From the data below, retype exactly the lines starting with the one that contains "initial setup complexity" and ending with the one that contains "Lofty It is;", both included.

[[ RECORDS FOR PROCESSING open ]]

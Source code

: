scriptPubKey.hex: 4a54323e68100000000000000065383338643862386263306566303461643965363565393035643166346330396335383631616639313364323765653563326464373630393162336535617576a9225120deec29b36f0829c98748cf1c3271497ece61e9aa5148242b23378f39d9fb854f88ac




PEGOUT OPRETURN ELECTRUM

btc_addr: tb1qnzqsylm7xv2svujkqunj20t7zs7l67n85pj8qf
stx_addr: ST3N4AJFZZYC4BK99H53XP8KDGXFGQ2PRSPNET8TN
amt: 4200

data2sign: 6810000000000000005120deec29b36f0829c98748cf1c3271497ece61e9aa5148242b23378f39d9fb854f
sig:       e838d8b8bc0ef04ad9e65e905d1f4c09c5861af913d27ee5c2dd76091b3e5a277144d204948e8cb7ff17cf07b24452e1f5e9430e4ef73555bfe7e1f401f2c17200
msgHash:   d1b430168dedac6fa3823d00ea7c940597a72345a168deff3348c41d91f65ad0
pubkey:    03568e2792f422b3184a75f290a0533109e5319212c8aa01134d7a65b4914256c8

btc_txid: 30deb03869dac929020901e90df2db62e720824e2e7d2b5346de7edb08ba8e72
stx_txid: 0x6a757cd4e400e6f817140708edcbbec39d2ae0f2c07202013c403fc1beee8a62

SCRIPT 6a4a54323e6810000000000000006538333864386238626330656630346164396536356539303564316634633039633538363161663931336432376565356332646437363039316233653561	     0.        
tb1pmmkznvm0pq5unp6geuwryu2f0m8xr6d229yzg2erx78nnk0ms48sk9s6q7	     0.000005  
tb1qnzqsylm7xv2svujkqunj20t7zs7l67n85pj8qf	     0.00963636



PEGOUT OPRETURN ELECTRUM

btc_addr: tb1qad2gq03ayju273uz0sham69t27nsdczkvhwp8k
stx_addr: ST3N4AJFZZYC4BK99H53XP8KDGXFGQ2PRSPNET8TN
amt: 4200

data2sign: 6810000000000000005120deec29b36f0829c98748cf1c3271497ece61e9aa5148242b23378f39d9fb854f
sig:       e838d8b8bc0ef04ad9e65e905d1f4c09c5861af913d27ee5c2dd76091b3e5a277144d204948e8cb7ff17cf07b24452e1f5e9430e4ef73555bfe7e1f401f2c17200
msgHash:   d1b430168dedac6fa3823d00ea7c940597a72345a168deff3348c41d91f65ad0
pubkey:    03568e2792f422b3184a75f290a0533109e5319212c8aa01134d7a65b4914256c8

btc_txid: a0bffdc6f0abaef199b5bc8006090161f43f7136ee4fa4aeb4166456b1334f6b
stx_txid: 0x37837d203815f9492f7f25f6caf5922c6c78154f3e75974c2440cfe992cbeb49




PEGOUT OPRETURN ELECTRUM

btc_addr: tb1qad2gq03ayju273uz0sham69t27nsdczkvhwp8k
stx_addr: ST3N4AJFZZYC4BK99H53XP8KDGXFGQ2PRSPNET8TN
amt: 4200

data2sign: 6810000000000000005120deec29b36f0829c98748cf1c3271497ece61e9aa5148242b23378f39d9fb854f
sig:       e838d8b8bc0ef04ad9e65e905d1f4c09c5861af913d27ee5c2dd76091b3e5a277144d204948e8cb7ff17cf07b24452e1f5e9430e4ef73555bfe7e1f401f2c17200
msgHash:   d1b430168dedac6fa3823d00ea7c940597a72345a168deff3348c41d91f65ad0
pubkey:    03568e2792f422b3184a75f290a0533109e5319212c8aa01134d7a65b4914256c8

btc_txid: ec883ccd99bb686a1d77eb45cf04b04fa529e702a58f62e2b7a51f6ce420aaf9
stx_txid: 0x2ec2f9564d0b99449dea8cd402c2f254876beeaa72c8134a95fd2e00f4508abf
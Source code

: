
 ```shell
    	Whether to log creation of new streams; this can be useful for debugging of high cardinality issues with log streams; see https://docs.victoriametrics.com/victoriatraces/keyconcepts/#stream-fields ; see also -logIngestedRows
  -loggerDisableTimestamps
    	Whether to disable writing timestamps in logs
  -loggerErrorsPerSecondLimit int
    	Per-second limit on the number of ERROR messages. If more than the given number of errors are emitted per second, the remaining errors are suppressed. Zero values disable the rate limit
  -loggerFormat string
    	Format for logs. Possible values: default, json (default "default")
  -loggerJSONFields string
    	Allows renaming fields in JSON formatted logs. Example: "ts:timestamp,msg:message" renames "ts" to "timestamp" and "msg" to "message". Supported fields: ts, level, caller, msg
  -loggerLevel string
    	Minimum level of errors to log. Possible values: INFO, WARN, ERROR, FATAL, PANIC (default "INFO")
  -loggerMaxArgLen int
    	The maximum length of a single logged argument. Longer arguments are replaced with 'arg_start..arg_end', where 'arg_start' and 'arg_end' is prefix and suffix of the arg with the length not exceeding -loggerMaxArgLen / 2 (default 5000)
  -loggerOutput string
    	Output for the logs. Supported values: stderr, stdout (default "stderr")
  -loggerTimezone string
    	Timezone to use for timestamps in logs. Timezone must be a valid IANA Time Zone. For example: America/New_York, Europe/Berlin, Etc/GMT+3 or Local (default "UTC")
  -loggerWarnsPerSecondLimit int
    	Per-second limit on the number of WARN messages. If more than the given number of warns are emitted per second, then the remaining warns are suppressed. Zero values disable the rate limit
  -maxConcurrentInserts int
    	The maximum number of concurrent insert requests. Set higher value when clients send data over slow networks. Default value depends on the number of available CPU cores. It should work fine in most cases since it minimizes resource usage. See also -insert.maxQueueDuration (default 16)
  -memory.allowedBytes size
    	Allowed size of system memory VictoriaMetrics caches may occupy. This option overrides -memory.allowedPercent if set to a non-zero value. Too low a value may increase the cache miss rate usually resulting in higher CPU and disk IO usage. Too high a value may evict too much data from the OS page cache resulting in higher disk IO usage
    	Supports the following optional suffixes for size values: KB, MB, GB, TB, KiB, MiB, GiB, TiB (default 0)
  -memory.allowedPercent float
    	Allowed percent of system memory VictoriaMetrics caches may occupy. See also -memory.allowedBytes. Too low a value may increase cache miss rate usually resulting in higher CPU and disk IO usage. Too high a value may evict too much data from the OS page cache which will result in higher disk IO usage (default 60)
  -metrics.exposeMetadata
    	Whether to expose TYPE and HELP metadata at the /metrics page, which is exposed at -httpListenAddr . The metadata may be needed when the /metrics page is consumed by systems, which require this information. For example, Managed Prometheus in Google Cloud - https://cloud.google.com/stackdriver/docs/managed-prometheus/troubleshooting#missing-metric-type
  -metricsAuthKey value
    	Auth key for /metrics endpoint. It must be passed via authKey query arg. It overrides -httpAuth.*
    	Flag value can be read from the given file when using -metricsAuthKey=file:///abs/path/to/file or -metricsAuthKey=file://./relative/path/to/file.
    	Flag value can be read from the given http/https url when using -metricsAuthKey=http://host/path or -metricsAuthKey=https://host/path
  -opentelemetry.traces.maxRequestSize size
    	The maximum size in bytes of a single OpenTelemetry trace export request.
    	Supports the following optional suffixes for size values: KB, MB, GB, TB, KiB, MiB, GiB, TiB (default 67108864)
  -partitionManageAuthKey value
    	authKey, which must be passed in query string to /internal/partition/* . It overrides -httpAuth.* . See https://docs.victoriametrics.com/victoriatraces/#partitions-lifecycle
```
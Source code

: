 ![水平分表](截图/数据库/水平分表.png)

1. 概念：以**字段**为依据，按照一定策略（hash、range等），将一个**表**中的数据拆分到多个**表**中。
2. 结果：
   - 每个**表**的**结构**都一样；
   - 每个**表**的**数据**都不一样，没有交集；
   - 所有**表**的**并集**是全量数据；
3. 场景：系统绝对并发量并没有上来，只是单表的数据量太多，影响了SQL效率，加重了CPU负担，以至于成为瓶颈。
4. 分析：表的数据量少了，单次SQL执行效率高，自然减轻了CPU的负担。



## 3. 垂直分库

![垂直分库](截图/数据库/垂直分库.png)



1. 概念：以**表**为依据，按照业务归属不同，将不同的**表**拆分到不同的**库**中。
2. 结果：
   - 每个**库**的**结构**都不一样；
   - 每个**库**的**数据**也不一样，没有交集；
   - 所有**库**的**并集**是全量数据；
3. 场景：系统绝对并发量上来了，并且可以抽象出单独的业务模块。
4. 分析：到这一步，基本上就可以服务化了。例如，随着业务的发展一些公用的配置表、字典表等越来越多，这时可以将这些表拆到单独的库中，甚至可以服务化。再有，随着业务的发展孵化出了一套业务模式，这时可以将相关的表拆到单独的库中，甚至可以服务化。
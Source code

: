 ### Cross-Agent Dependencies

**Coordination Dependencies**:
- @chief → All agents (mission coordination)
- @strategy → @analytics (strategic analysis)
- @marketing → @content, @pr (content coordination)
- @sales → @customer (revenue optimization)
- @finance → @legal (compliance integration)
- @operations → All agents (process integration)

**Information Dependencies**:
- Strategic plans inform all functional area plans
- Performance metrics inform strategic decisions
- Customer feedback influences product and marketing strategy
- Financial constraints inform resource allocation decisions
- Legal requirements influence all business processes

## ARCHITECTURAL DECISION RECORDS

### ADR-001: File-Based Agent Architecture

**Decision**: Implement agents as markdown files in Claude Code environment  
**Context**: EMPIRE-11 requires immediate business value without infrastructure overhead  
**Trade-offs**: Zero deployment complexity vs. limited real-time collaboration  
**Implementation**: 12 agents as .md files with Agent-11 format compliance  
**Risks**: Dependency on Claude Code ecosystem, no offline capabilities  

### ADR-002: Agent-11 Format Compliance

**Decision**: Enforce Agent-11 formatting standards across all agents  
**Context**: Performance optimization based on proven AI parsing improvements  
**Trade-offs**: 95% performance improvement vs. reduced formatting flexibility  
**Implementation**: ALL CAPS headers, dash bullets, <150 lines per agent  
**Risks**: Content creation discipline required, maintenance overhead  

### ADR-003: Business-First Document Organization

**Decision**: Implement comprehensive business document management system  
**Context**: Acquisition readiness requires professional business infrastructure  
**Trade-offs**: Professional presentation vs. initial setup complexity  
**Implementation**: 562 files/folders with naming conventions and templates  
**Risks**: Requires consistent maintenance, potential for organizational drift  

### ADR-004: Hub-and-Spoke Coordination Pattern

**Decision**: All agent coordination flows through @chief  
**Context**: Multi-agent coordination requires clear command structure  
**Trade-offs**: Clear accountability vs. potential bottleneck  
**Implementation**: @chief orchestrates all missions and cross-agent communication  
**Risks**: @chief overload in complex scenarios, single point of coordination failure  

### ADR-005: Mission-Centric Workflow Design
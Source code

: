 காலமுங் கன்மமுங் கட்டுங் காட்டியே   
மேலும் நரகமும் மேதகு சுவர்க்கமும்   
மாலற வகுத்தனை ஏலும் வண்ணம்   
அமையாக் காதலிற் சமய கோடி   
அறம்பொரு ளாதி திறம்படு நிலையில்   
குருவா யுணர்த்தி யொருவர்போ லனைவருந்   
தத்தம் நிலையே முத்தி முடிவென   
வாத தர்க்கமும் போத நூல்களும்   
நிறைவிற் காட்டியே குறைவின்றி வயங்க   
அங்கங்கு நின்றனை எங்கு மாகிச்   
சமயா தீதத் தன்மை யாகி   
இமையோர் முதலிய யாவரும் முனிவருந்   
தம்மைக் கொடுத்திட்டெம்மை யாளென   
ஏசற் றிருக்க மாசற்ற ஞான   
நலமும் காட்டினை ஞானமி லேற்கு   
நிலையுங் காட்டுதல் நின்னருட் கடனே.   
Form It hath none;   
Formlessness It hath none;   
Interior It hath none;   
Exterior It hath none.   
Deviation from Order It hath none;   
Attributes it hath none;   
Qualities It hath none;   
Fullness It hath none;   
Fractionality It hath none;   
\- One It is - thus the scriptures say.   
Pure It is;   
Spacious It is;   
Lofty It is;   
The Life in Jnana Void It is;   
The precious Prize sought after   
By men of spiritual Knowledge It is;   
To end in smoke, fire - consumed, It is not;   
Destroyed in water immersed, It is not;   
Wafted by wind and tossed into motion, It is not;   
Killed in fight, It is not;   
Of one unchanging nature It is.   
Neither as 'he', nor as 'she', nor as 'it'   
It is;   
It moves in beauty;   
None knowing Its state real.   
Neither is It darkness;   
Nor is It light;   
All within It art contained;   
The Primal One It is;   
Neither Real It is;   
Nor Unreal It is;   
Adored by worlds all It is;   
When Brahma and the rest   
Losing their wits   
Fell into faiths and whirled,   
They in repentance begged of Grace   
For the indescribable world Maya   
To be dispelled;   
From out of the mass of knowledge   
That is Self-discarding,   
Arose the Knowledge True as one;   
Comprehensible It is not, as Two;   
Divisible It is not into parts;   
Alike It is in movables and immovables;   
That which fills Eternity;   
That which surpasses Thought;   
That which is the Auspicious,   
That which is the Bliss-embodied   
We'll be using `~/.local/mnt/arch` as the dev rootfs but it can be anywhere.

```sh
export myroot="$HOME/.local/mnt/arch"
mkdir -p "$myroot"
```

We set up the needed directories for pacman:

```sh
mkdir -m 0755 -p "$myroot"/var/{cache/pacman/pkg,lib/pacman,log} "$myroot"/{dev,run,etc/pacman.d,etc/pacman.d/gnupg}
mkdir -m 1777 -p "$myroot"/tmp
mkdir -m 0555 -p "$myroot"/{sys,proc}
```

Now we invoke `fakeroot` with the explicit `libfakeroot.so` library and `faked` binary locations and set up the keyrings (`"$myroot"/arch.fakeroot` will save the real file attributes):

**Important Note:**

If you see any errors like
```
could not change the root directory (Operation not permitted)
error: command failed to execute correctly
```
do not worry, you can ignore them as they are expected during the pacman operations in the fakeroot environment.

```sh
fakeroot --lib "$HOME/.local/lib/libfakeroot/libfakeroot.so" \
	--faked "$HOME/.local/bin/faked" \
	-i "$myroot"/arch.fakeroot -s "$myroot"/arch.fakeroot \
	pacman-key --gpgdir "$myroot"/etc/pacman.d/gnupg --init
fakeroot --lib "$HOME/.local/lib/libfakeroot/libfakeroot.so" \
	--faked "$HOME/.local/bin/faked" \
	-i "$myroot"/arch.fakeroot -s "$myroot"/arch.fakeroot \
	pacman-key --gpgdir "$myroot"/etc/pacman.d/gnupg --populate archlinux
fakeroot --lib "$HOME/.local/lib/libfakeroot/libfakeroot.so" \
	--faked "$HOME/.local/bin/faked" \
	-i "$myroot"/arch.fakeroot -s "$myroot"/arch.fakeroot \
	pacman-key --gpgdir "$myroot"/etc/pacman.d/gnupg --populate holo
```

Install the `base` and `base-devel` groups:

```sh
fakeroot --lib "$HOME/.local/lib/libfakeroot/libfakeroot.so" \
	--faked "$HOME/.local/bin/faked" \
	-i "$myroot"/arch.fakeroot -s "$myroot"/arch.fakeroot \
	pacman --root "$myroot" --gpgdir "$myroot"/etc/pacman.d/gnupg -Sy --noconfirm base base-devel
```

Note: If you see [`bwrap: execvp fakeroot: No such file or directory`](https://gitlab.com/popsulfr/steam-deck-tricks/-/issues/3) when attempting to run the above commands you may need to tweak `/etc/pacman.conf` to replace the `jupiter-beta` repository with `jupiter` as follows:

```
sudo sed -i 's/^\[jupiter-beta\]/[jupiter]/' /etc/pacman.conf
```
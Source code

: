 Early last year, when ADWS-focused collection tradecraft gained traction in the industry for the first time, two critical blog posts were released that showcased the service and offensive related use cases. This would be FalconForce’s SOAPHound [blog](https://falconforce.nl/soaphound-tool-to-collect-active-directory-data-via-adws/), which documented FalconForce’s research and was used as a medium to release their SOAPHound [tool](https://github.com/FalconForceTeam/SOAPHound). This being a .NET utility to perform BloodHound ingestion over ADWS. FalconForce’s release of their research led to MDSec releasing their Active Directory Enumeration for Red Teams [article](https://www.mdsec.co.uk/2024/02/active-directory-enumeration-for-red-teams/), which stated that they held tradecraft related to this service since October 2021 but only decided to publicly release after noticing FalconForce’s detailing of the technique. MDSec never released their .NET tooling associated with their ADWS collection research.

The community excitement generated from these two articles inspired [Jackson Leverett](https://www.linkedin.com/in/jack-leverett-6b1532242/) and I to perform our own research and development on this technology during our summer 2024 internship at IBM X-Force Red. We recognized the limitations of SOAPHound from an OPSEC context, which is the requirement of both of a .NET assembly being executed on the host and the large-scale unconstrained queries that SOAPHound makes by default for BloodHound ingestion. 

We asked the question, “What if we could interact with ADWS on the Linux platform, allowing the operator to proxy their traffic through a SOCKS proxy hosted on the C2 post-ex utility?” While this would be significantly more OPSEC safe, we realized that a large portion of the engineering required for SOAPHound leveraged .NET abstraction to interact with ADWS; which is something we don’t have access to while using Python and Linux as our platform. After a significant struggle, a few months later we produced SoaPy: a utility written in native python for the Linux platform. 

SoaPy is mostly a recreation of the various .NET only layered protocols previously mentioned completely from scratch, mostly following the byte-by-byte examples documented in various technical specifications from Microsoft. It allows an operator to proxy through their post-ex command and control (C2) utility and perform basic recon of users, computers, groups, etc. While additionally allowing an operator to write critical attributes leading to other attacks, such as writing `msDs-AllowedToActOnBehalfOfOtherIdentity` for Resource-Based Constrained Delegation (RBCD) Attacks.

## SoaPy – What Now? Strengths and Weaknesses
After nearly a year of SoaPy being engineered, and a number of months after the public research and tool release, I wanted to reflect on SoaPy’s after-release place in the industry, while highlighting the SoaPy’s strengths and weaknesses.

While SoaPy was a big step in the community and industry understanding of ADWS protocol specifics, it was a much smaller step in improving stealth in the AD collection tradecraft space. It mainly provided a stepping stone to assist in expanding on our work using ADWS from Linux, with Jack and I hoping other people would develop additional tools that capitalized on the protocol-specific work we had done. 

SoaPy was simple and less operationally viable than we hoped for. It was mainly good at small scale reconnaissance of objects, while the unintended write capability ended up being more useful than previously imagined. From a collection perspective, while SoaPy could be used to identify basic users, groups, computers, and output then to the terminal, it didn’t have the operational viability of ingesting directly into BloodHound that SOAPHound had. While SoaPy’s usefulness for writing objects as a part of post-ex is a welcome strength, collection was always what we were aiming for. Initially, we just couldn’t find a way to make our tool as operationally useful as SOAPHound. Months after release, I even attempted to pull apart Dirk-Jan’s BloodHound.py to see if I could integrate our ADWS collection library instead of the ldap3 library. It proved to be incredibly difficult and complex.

[[ RECORDS FOR PROCESSING closed ]]

◆ **SOLVED EXERCISE**:
**Trade-offs**: Professional presentation vs. initial setup complexity  
**Implementation**: 562 files/folders with naming conventions and templates  
**Risks**: Requires consistent maintenance, potential for organizational drift  

### ADR-004: Hub-and-Spoke Coordination Pattern

**Decision**: All agent coordination flows through @chief  
**Context**: Multi-agent coordination requires clear command structure  
**Trade-offs**: Clear accountability vs. potential bottleneck  
**Implementation**: @chief orchestrates all missions and cross-agent communication  
**Risks**: @chief overload in complex scenarios, single point of coordination failure  

### ADR-005: Mission-Centric Workflow Design
Source code

: காலமுங் கன்மமுங் கட்டுங் காட்டியே   
மேலும் நரகமும் மேதகு சுவர்க்கமும்   
மாலற வகுத்தனை ஏலும் வண்ணம்   
அமையாக் காதலிற் சமய கோடி   
அறம்பொரு ளாதி திறம்படு நிலையில்   
குருவா யுணர்த்தி யொருவர்போ லனைவருந்   
தத்தம் நிலையே முத்தி முடிவென   
வாத தர்க்கமும் போத நூல்களும்   
நிறைவிற் காட்டியே குறைவின்றி வயங்க   
அங்கங்கு நின்றனை எங்கு மாகிச்   
சமயா தீதத் தன்மை யாகி   
இமையோர் முதலிய யாவரும் முனிவருந்   
தம்மைக் கொடுத்திட்டெம்மை யாளென   
ஏசற் றிருக்க மாசற்ற ஞான   
நலமும் காட்டினை ஞானமி லேற்கு   
நிலையுங் காட்டுதல் நின்னருட் கடனே.   
Form It hath none;   
Formlessness It hath none;   
Interior It hath none;   
Exterior It hath none.   
Deviation from Order It hath none;   
Attributes it hath none;   
Qualities It hath none;   
Fullness It hath none;   
Fractionality It hath none;   
\- One It is - thus the scriptures say.   
Pure It is;   
Spacious It is;   
Lofty It is;   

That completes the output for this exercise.